This short shiur delves into all the candles we light within Judaism, the spiritual victory we commemorate, the idea of lighting publicly, and the key different between two very different lights.
Chanukah sameach!
Rabbi Sacks: [first words missing]…time, and I resist any temptation to do a Big Ben imitation, which comes with the BBC News at this point. Let me wish you in advance Chanukah Sameach, and to invite you to take part in what is for me another experiment in using this technology, doing something live and reasonably unscripted, the way we did the Leonard Cohen video. You'll let me know whether it works or not, and in the meantime you'll excuse all the infelicities, the hesitations, the repetitions, and the rest.
Guys, I'm a rabbi, that's what we do. Anyway, let me in advance wish you a Chanukah Sameach, and let's just learn a little together about this central mitzvah of Chanukah, Chag Ha'Urim, the Festival of Lights, the mitzvah of lighting candles on Chanukah for eight days, and lighting a menorah in memory of the one that once stood in the Temple.
Now, it is fascinating that there is not just one mitzvah in Judaism that involves lighting lights, there are in fact three.
Number one, Shabbat candles, number two, the Havdalah candle, and number three, the lights of Chanukah.
The question I want to ask is, are they completely disconnected, did they just happen to be three mitzvot that we perform by lighting lights? Or are they connected in some way? Are they integrated in some way, so that seeing them together we see something more than just three disconnected mitzvot?
So let us look at the particular meaning of each of these three lights, and let's begin with the Shabbat candles, the ones we light on Friday as Shabbat is about to enter.

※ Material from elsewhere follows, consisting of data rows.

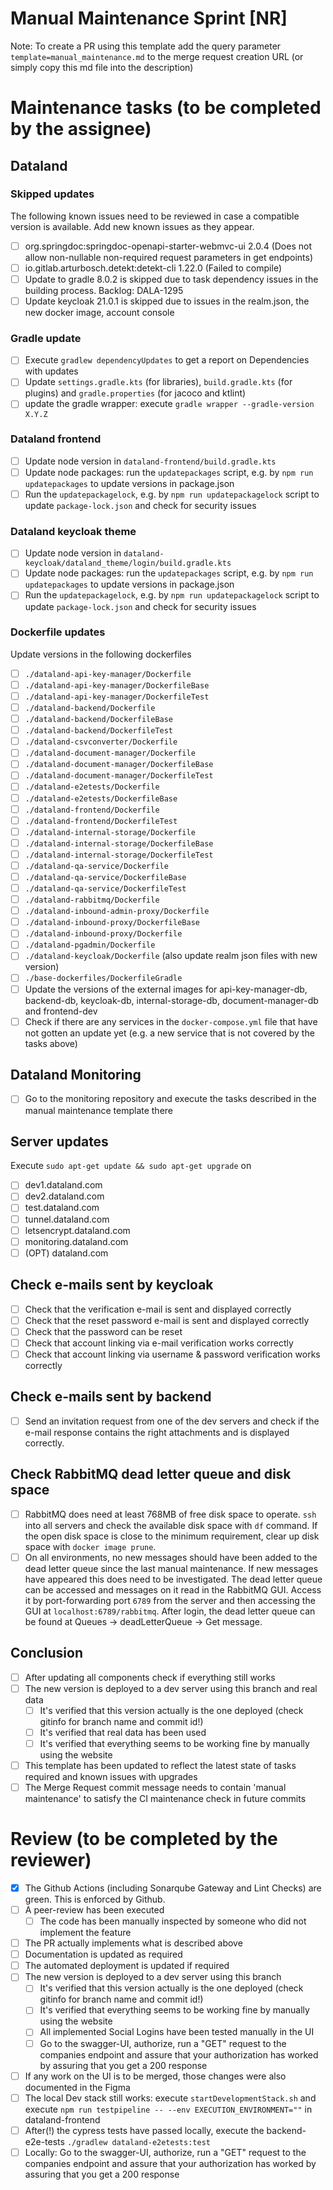 # Manual Maintenance Sprint [NR]
Note: To create a PR using this template add the query parameter `template=manual_maintenance.md` to the merge request creation URL (or simply copy this md file into the description)
# Maintenance tasks (to be completed by the assignee)
## Dataland
### Skipped updates
The following known issues need to be reviewed in case a compatible version is available. Add new known issues as they appear.
- [ ] org.springdoc:springdoc-openapi-starter-webmvc-ui 2.0.4 (Does not allow non-nullable non-required request parameters in get endpoints)
- [ ] io.gitlab.arturbosch.detekt:detekt-cli 1.22.0 (Failed to compile)
- [ ] Update to gradle 8.0.2 is skipped due to task dependency issues in the building process. Backlog: DALA-1295
- [ ] Update keycloak 21.0.1 is skipped due to issues in the realm.json, the new docker image, account console

### Gradle update
- [ ] Execute `gradlew dependencyUpdates` to get a report on Dependencies with updates
- [ ] Update `settings.gradle.kts` (for libraries), `build.gradle.kts` (for plugins) and `gradle.properties` (for jacoco and ktlint)
- [ ] update the gradle wrapper: execute `gradle wrapper --gradle-version X.Y.Z`

### Dataland frontend
- [ ] Update node version in `dataland-frontend/build.gradle.kts`
- [ ] Update node packages: run the `updatepackages` script, e.g. by  `npm run updatepackages` to update versions in package.json
- [ ] Run the `updatepackagelock`, e.g. by  `npm run updatepackagelock` script to update `package-lock.json` and check for security issues

### Dataland keycloak theme
- [ ] Update node version in `dataland-keycloak/dataland_theme/login/build.gradle.kts`
- [ ] Update node packages: run the `updatepackages` script, e.g. by  `npm run updatepackages` to update versions in package.json
- [ ] Run the `updatepackagelock`, e.g. by  `npm run updatepackagelock` script to update `package-lock.json` and check for security issues

### Dockerfile updates
Update versions in the following dockerfiles
- [ ] `./dataland-api-key-manager/Dockerfile`
- [ ] `./dataland-api-key-manager/DockerfileBase`
- [ ] `./dataland-api-key-manager/DockerfileTest`
- [ ] `./dataland-backend/Dockerfile`
- [ ] `./dataland-backend/DockerfileBase`
- [ ] `./dataland-backend/DockerfileTest`
- [ ] `./dataland-csvconverter/Dockerfile`
- [ ] `./dataland-document-manager/Dockerfile`
- [ ] `./dataland-document-manager/DockerfileBase`
- [ ] `./dataland-document-manager/DockerfileTest`
- [ ] `./dataland-e2etests/Dockerfile`
- [ ] `./dataland-e2etests/DockerfileBase`
- [ ] `./dataland-frontend/Dockerfile`
- [ ] `./dataland-frontend/DockerfileTest`
- [ ] `./dataland-internal-storage/Dockerfile`
- [ ] `./dataland-internal-storage/DockerfileBase`
- [ ] `./dataland-internal-storage/DockerfileTest`
- [ ] `./dataland-qa-service/Dockerfile`
- [ ] `./dataland-qa-service/DockerfileBase`
- [ ] `./dataland-qa-service/DockerfileTest`
- [ ] `./dataland-rabbitmq/Dockerfile`
- [ ] `./dataland-inbound-admin-proxy/Dockerfile`
- [ ] `./dataland-inbound-proxy/DockerfileBase`
- [ ] `./dataland-inbound-proxy/Dockerfile`
- [ ] `./dataland-pgadmin/Dockerfile`
- [ ] `./dataland-keycloak/Dockerfile`  (also update realm json files with new version)
- [ ] `./base-dockerfiles/DockerfileGradle`
- [ ] Update the versions of the external images for api-key-manager-db, backend-db, keycloak-db, internal-storage-db, document-manager-db and frontend-dev
- [ ] Check if there are any services in the `docker-compose.yml` file that have not gotten an update yet (e.g. a new service that is not covered by the tasks above)

## Dataland Monitoring
- [ ] Go to the monitoring repository and execute the tasks described in the manual maintenance template there

## Server updates
Execute `sudo apt-get update && sudo apt-get upgrade` on
- [ ] dev1.dataland.com
- [ ] dev2.dataland.com
- [ ] test.dataland.com
- [ ] tunnel.dataland.com
- [ ] letsencrypt.dataland.com
- [ ] monitoring.dataland.com 
- [ ] (OPT) dataland.com

## Check e-mails sent by keycloak
- [ ] Check that the verification e-mail is sent and displayed correctly
- [ ] Check that the reset password e-mail is sent and displayed correctly
- [ ] Check that the password can be reset
- [ ] Check that account linking via e-mail verification works correctly
- [ ] Check that account linking via username & password verification works correctly

## Check e-mails sent by backend
- [ ] Send an invitation request from one of the dev servers and check if the e-mail response contains the right attachments and is displayed correctly.

## Check RabbitMQ dead letter queue and disk space
- [ ] RabbitMQ does need at least 768MB of free disk space to operate. `ssh` into all servers and check the available disk space with `df` command. If the open disk space is close to the minimum requirement, clear up disk space with `docker image prune`.
- [ ] On all environments, no new messages should have been added to the dead letter queue since the last manual maintenance. If new messages have appeared this does need to be investigated. The dead letter queue can be accessed and messages on it read in the RabbitMQ GUI. Access it by port-forwarding port `6789` from the server and then accessing the GUI at `localhost:6789/rabbitmq`. After login, the dead letter queue can be found at Queues &rarr; deadLetterQueue &rarr; Get message.

## Conclusion
- [ ] After updating all components check if everything still works
- [ ] The new version is deployed to a dev server using this branch and real data
  - [ ] It's verified that this version actually is the one deployed (check gitinfo for branch name and commit id!)
  - [ ] It's verified that real data has been used
  - [ ] It's verified that everything seems to be working fine by manually using the website
- [ ] This template has been updated to reflect the latest state of tasks required and known issues with upgrades
- [ ] The Merge Request commit message needs to contain 'manual maintenance' to satisfy the CI maintenance check in future commits

# Review (to be completed by the reviewer)
- [x] The Github Actions (including Sonarqube Gateway and Lint Checks) are green. This is enforced by Github.
- [ ] A peer-review has been executed
  - [ ] The code has been manually inspected by someone who did not implement the feature
- [ ] The PR actually implements what is described above
- [ ] Documentation is updated as required
- [ ] The automated deployment is updated if required
- [ ] The new version is deployed to a dev server using this branch
  - [ ] It's verified that this version actually is the one deployed (check gitinfo for branch name and commit id!)
  - [ ] It's verified that everything seems to be working fine by manually using the website
  - [ ] All implemented Social Logins have been tested manually in the UI
  - [ ] Go to the swagger-UI, authorize, run a "GET" request to the companies endpoint and assure that your authorization has worked by assuring that you get a 200 response

- [ ] If any work on the UI is to be merged, those changes were also documented in the Figma
- [ ] The local Dev stack still works: execute `startDevelopmentStack.sh` and execute `npm run testpipeline -- --env EXECUTION_ENVIRONMENT=""` in dataland-frontend
- [ ] After(!) the cypress tests have passed locally, execute the backend-e2e-tests `./gradlew dataland-e2etests:test`
- [ ] Locally: Go to the swagger-UI, authorize, run a "GET" request to the companies endpoint and assure that your authorization has worked by assuring that you get a 200 response
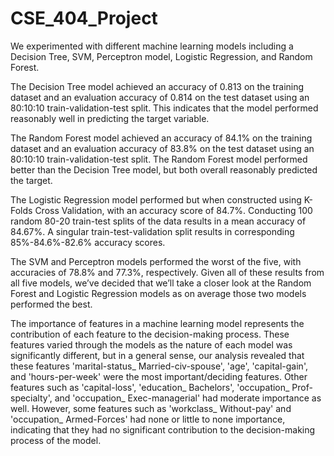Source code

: # CSE_404_Project


We experimented with different machine learning models including a Decision Tree, SVM, Perceptron model, Logistic Regression, and Random Forest. 

The Decision Tree model achieved an accuracy of 0.813 on the training dataset and an evaluation accuracy of 0.814 on the test dataset using an 80:10:10 train-validation-test split. This indicates that the model performed reasonably well in predicting the target variable.

The Random Forest model achieved an accuracy of 84.1% on the training dataset and an evaluation accuracy of 83.8% on the test dataset using an 80:10:10 train-validation-test split. The Random Forest model performed better than the Decision Tree model, but both overall reasonably predicted the target. 

The Logistic Regression model performed but when constructed using K-Folds Cross Validation, with an accuracy score of 84.7%. Conducting 100 random 80-20 train-test splits of the data results in a mean accuracy of 84.67%. A singular train-test-validation split results in corresponding 85%-84.6%-82.6% accuracy scores.

The SVM and Perceptron models performed the worst of the five, with accuracies of 78.8% and 77.3%, respectively. Given all of these results from all five models, we’ve decided that we’ll take a closer look at the Random Forest and Logistic Regression models as on average those two models performed the best.

The importance of features in a machine learning model represents the contribution of each feature to the decision-making process. These features varied through the models as the nature of each model was significantly different, but in a general sense, our analysis revealed that these features 'marital-status_ Married-civ-spouse', 'age', 'capital-gain', and 'hours-per-week' were the most important/deciding features. Other features such as 'capital-loss', 'education_ Bachelors', 'occupation_ Prof-specialty', and 'occupation_ Exec-managerial' had moderate importance as well. However, some features such as 'workclass_ Without-pay' and 'occupation_ Armed-Forces' had none or little to none importance, indicating that they had no significant contribution to the decision-making process of the model.
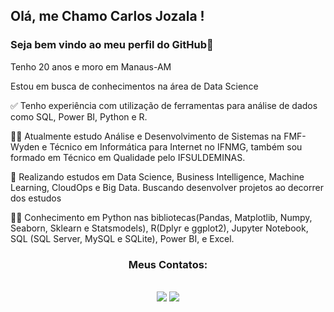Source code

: ## Olá, me Chamo Carlos Jozala !
### Seja bem vindo ao meu perfil do GitHub👋


Tenho 20 anos e moro em Manaus-AM

Estou em busca de conhecimentos na área de Data Science

:white_check_mark: Tenho experiência com utilização de ferramentas para análise de dados como SQL, Power BI, Python e R.

:man_student: Atualmente estudo Análise e Desenvolvimento de Sistemas na FMF-Wyden e Técnico em Informática para Internet no IFNMG, também sou formado em Técnico em Qualidade pelo IFSULDEMINAS.

:closed_book: Realizando estudos em Data Science, Business Intelligence, Machine Learning, CloudOps e Big Data. Buscando desenvolver projetos ao decorrer dos estudos

:technologist: Conhecimento em Python nas bibliotecas(Pandas, Matplotlib, Numpy, Seaborn, Sklearn e Statsmodels), R(Dplyr e ggplot2), Jupyter Notebook, SQL (SQL Server, MySQL e SQLite), Power BI, e Excel.

<div align="center">

### Meus Contatos:

</div>
<div  align="center"><br>
<img align="center" = "mailto:dujozala@gmail.com"><img src="https://img.shields.io/badge/Gmail-D14836?style=for-the-badge&logo=gmail&logoColor=white" target="_blank"></a>
<img align="center" ="https://www.linkedin.com/in/carlosjozala/" target="_blank"><img src="https://img.shields.io/badge/-LinkedIn-%230077B5?style=for-the-badge&logo=linkedin&logoColor=white" target="_blank"></a>   
</div>
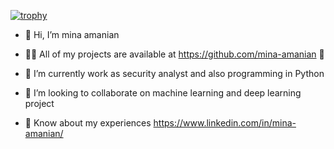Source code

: [![trophy](https://github-profile-trophy.vercel.app/?username=ryo-ma)](https://github.com/ryo-ma/github-profile-trophy)
- 👋 Hi, I’m  mina amanian
  
- 👨‍💻 All of my projects are available at https://github.com/mina-amanian 👀

- 🌱 I’m currently work as security analyst and also programming in Python
 
- 💞️ I’m looking to collaborate on machine learning and deep learning project
 
- 📄 Know about my experiences https://www.linkedin.com/in/mina-amanian/

  
<!---[![Top Langs](https://github-readme-stats.vercel.app/api/top-langs/?username=mina-amanian)](https://github.com/anuraghazra/github-readme-stats) 

 ![Anurag's GitHub stats](https://github-readme-stats.vercel.app/api?username=mina-amanian&show_icons=true&theme=transparent)
--->
 

<!---
mina-amanian/mina-amanian is a ✨ special ✨ repository because its `README.md` (this file) appears on your GitHub profile.
You can click the Preview link to take a look at your changes.
--->
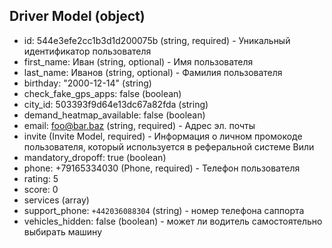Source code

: ## Driver Model (object)

+ id: 544e3efe2cc1b3d1d200075b (string, required) - Уникальный идентификатор пользователя
+ first_name: Иван (string, optional) - Имя пользователя
+ last_name: Иванов (string, optional) - Фамилия пользователя
+ birthday: "2000-12-14" (string)
+ check_fake_gps_apps: false (boolean)
+ city_id: 503393f9d64e13dc67a82fda (string)
+ demand_heatmap_available: false (boolean)
+ email: foo@bar.baz (string, required) - Адрес эл. почты
+ invite (Invite Model, required) - Информация о личном промокоде пользователя, который используется в реферальной системе Вили
+ mandatory_dropoff: true (boolean)
+ phone: +79165334030 (Phone, required) - Телефон пользователя
+ rating: 5
+ score: 0
+ services (array)
+ support_phone: `+442036088304` (string) - номер телефона саппорта
+ vehicles_hidden: false (boolean) - может ли водитель самостоятельно выбирать машину
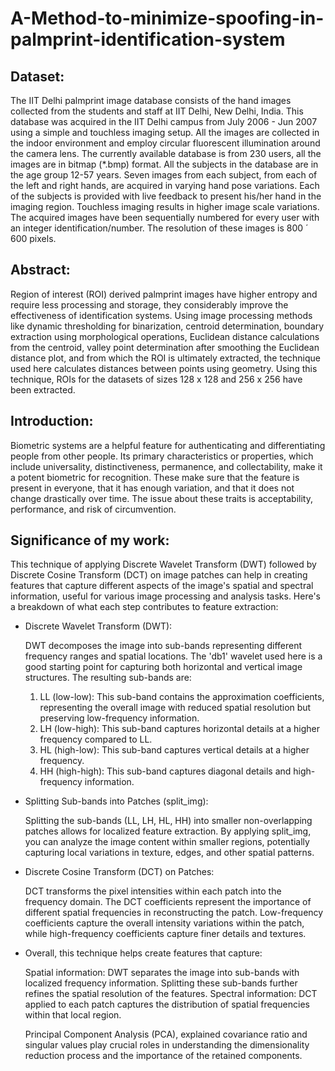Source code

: # A-Method-to-minimize-spoofing-in-palmprint-identification-system

## Dataset:
The IIT Delhi palmprint image database consists of the hand images collected from the students and staff at IIT Delhi, New Delhi, India. This database was acquired in the IIT Delhi campus from July 2006 - Jun 2007 using a simple and touchless imaging setup. All the images are collected in the indoor environment and employ circular fluorescent illumination around the camera lens. The currently available database is from 230 users, all the images are in bitmap (*.bmp) format. All the subjects in the database are in the age group 12-57 years. Seven images from each subject, from each of the left and right hands, are acquired in varying hand pose variations. Each of the subjects is provided with live feedback to present his/her hand in the imaging region. Touchless imaging results in higher image scale variations. The acquired images have been sequentially numbered for every user with an integer identification/number. The resolution of these images is 800 ´ 600 pixels.


## Abstract:
Region of interest (ROI) derived palmprint images have higher entropy and require less processing and storage, they considerably improve the effectiveness of identification systems. Using image processing methods like dynamic thresholding for binarization, centroid determination, boundary extraction using morphological operations, Euclidean distance calculations from the centroid, valley point determination after smoothing the Euclidean distance plot, and from which the ROI is ultimately extracted, the technique used here calculates distances between points using geometry. Using this technique, ROIs for the datasets of sizes 128 x 128 and 256 x 256 have been extracted.

## Introduction:
Biometric systems are a helpful feature for authenticating and differentiating people from other people. Its primary characteristics or properties, which include universality, distinctiveness, permanence, and collectability, make it a potent biometric for recognition. These make sure that the feature is present in everyone, that it has enough variation, and that it does not change drastically over time. The issue about these traits is acceptability, performance, and risk of circumvention.


## Significance of my work:
This technique of applying Discrete Wavelet Transform (DWT) followed by Discrete Cosine Transform (DCT) on image patches can help in creating features that capture different aspects of the image's spatial and spectral information, useful for various image processing and analysis tasks. Here's a breakdown of what each step contributes to feature extraction:

* Discrete Wavelet Transform (DWT):

  DWT decomposes the image into sub-bands representing different frequency ranges and spatial locations.
  The 'db1' wavelet used here is a good starting point for capturing both horizontal and vertical image structures.
  The resulting sub-bands are:
  1. LL (low-low): This sub-band contains the approximation coefficients, representing the overall image with reduced spatial resolution but preserving low-frequency information.
  2. LH (low-high): This sub-band captures horizontal details at a higher frequency compared to LL.
  3. HL (high-low): This sub-band captures vertical details at a higher frequency.
  4. HH (high-high): This sub-band captures diagonal details and high-frequency information.

* Splitting Sub-bands into Patches (split_img):

  Splitting the sub-bands (LL, LH, HL, HH) into smaller non-overlapping patches allows for localized feature extraction.
  By applying split_img, you can analyze the image content within smaller regions, potentially capturing local variations in texture, edges, and other spatial patterns.

* Discrete Cosine Transform (DCT) on Patches:

  DCT transforms the pixel intensities within each patch into the frequency domain.
  The DCT coefficients represent the importance of different spatial frequencies in reconstructing the patch.
  Low-frequency coefficients capture the overall intensity variations within the patch, while high-frequency coefficients capture finer details and textures.

* Overall, this technique helps create features that capture:

  Spatial information: DWT separates the image into sub-bands with localized frequency information. Splitting these sub-bands further refines the spatial resolution of the features.
  Spectral information: DCT applied to each patch captures the distribution of spatial frequencies within that local region.

  Principal Component Analysis (PCA), explained covariance ratio and singular values play crucial roles in understanding the dimensionality reduction process and the importance of the retained components.

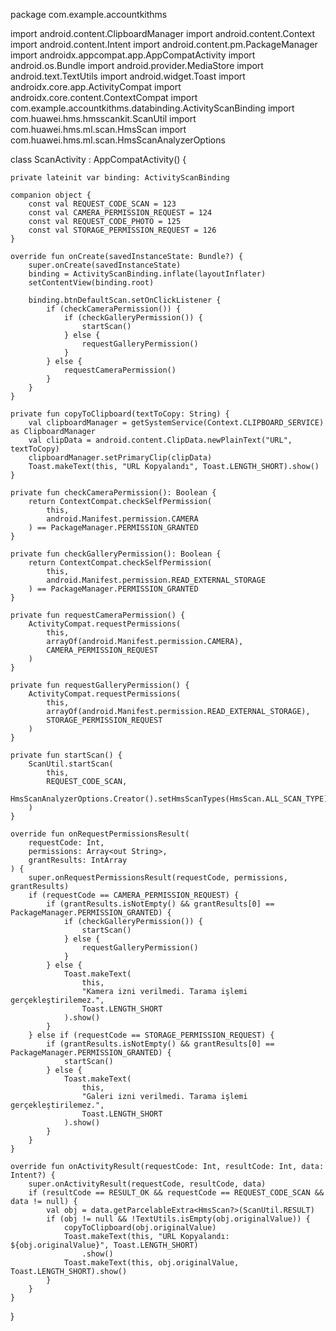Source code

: package com.example.accountkithms

import android.content.ClipboardManager
import android.content.Context
import android.content.Intent
import android.content.pm.PackageManager
import androidx.appcompat.app.AppCompatActivity
import android.os.Bundle
import android.provider.MediaStore
import android.text.TextUtils
import android.widget.Toast
import androidx.core.app.ActivityCompat
import androidx.core.content.ContextCompat
import com.example.accountkithms.databinding.ActivityScanBinding
import com.huawei.hms.hmsscankit.ScanUtil
import com.huawei.hms.ml.scan.HmsScan
import com.huawei.hms.ml.scan.HmsScanAnalyzerOptions

class ScanActivity : AppCompatActivity() {

    private lateinit var binding: ActivityScanBinding

    companion object {
        const val REQUEST_CODE_SCAN = 123
        const val CAMERA_PERMISSION_REQUEST = 124
        const val REQUEST_CODE_PHOTO = 125
        const val STORAGE_PERMISSION_REQUEST = 126
    }

    override fun onCreate(savedInstanceState: Bundle?) {
        super.onCreate(savedInstanceState)
        binding = ActivityScanBinding.inflate(layoutInflater)
        setContentView(binding.root)

        binding.btnDefaultScan.setOnClickListener {
            if (checkCameraPermission()) {
                if (checkGalleryPermission()) {
                    startScan()
                } else {
                    requestGalleryPermission()
                }
            } else {
                requestCameraPermission()
            }
        }
    }

    private fun copyToClipboard(textToCopy: String) {
        val clipboardManager = getSystemService(Context.CLIPBOARD_SERVICE) as ClipboardManager
        val clipData = android.content.ClipData.newPlainText("URL", textToCopy)
        clipboardManager.setPrimaryClip(clipData)
        Toast.makeText(this, "URL Kopyalandı", Toast.LENGTH_SHORT).show()
    }

    private fun checkCameraPermission(): Boolean {
        return ContextCompat.checkSelfPermission(
            this,
            android.Manifest.permission.CAMERA
        ) == PackageManager.PERMISSION_GRANTED
    }

    private fun checkGalleryPermission(): Boolean {
        return ContextCompat.checkSelfPermission(
            this,
            android.Manifest.permission.READ_EXTERNAL_STORAGE
        ) == PackageManager.PERMISSION_GRANTED
    }

    private fun requestCameraPermission() {
        ActivityCompat.requestPermissions(
            this,
            arrayOf(android.Manifest.permission.CAMERA),
            CAMERA_PERMISSION_REQUEST
        )
    }

    private fun requestGalleryPermission() {
        ActivityCompat.requestPermissions(
            this,
            arrayOf(android.Manifest.permission.READ_EXTERNAL_STORAGE),
            STORAGE_PERMISSION_REQUEST
        )
    }

    private fun startScan() {
        ScanUtil.startScan(
            this,
            REQUEST_CODE_SCAN,
            HmsScanAnalyzerOptions.Creator().setHmsScanTypes(HmsScan.ALL_SCAN_TYPE).create()
        )
    }

    override fun onRequestPermissionsResult(
        requestCode: Int,
        permissions: Array<out String>,
        grantResults: IntArray
    ) {
        super.onRequestPermissionsResult(requestCode, permissions, grantResults)
        if (requestCode == CAMERA_PERMISSION_REQUEST) {
            if (grantResults.isNotEmpty() && grantResults[0] == PackageManager.PERMISSION_GRANTED) {
                if (checkGalleryPermission()) {
                    startScan()
                } else {
                    requestGalleryPermission()
                }
            } else {
                Toast.makeText(
                    this,
                    "Kamera izni verilmedi. Tarama işlemi gerçekleştirilemez.",
                    Toast.LENGTH_SHORT
                ).show()
            }
        } else if (requestCode == STORAGE_PERMISSION_REQUEST) {
            if (grantResults.isNotEmpty() && grantResults[0] == PackageManager.PERMISSION_GRANTED) {
                startScan()
            } else {
                Toast.makeText(
                    this,
                    "Galeri izni verilmedi. Tarama işlemi gerçekleştirilemez.",
                    Toast.LENGTH_SHORT
                ).show()
            }
        }
    }

    override fun onActivityResult(requestCode: Int, resultCode: Int, data: Intent?) {
        super.onActivityResult(requestCode, resultCode, data)
        if (resultCode == RESULT_OK && requestCode == REQUEST_CODE_SCAN && data != null) {
            val obj = data.getParcelableExtra<HmsScan?>(ScanUtil.RESULT)
            if (obj != null && !TextUtils.isEmpty(obj.originalValue)) {
                copyToClipboard(obj.originalValue)
                Toast.makeText(this, "URL Kopyalandı: ${obj.originalValue}", Toast.LENGTH_SHORT)
                    .show()
                Toast.makeText(this, obj.originalValue, Toast.LENGTH_SHORT).show()
            }
        }
    }
}
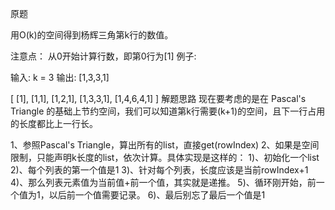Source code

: 原题

用O(k)的空间得到杨辉三角第k行的数值。

注意点：
从0开始计算行数，即第0行为[1]
例子:

输入: k = 3
输出: [1,3,3,1]

[
     [1],
    [1,1],
   [1,2,1],
  [1,3,3,1],
 [1,4,6,4,1]
			   ]
解题思路
现在要考虑的是在 Pascal's Triangle 的基础上节约空间，我们可以知道第k行需要(k+1)的空间，且下一行占用的长度都比上一行长。

1、参照Pascal's Triangle，算出所有的list，直接get(rowIndex)
2、如果是空间限制，只能声明k长度的list，依次计算。具体实现是这样的：
1)、初始化一个list
2)、每个列表的第一个值是1
3)、针对每个列表，长度应该是当前rowIndex+1
4)、那么列表元素值为当前值+前一个值，其实就是递推。
5)、循环刚开始，前一个值为1，以后前一个值需要记录。
6)、最后别忘了最后一个值是1
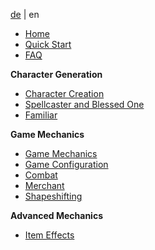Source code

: [de](de-Home) | en


* [Home](Home)
* [Quick Start](Quick-Start)
* [FAQ](FAQ)

**Character Generation**
* [Character Creation](Character-Creation)
* [Spellcaster and Blessed One](Spellcaster--and--Blessed-One-Creation)
* [Familiar](Familiar)

**Game Mechanics**
* [Game Mechanics](Game-Mechanics)
* [Game Configuration](Game-Configuration)
* [Combat](Combat)
* [Merchant](merchant)
* [Shapeshifting](shapeshifting)

**Advanced Mechanics**
* [Item Effects](Item-Effects)


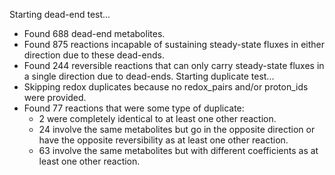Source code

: Starting dead-end test...
 - Found 688 dead-end metabolites.
 - Found 875 reactions incapable of sustaining steady-state fluxes in either direction due to these dead-ends.
 - Found 244 reversible reactions that can only carry steady-state fluxes in a single direction due to dead-ends.
Starting duplicate test...
 - Skipping redox duplicates because no redox_pairs and/or proton_ids were provided.
 - Found 77 reactions that were some type of duplicate:
   - 2 were completely identical to at least one other reaction.
   - 24 involve the same metabolites but go in the opposite direction or have the opposite reversibility as at least one other reaction.
   - 63 involve the same metabolites but with different coefficients as at least one other reaction.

Now, it's a very interesting question, how come Shabbat ever became connected with the idea of light? It's nowhere there in the Torah, nowhere there in Tanach. The fundamental principle of Shabbat is rest, not light. So what does lighting Shabbat candles have to do with Shabbat itself? Why did it become a symbol of Shalom Bayit, peace in the home, and why did it become a kind of marker of Jewish identity?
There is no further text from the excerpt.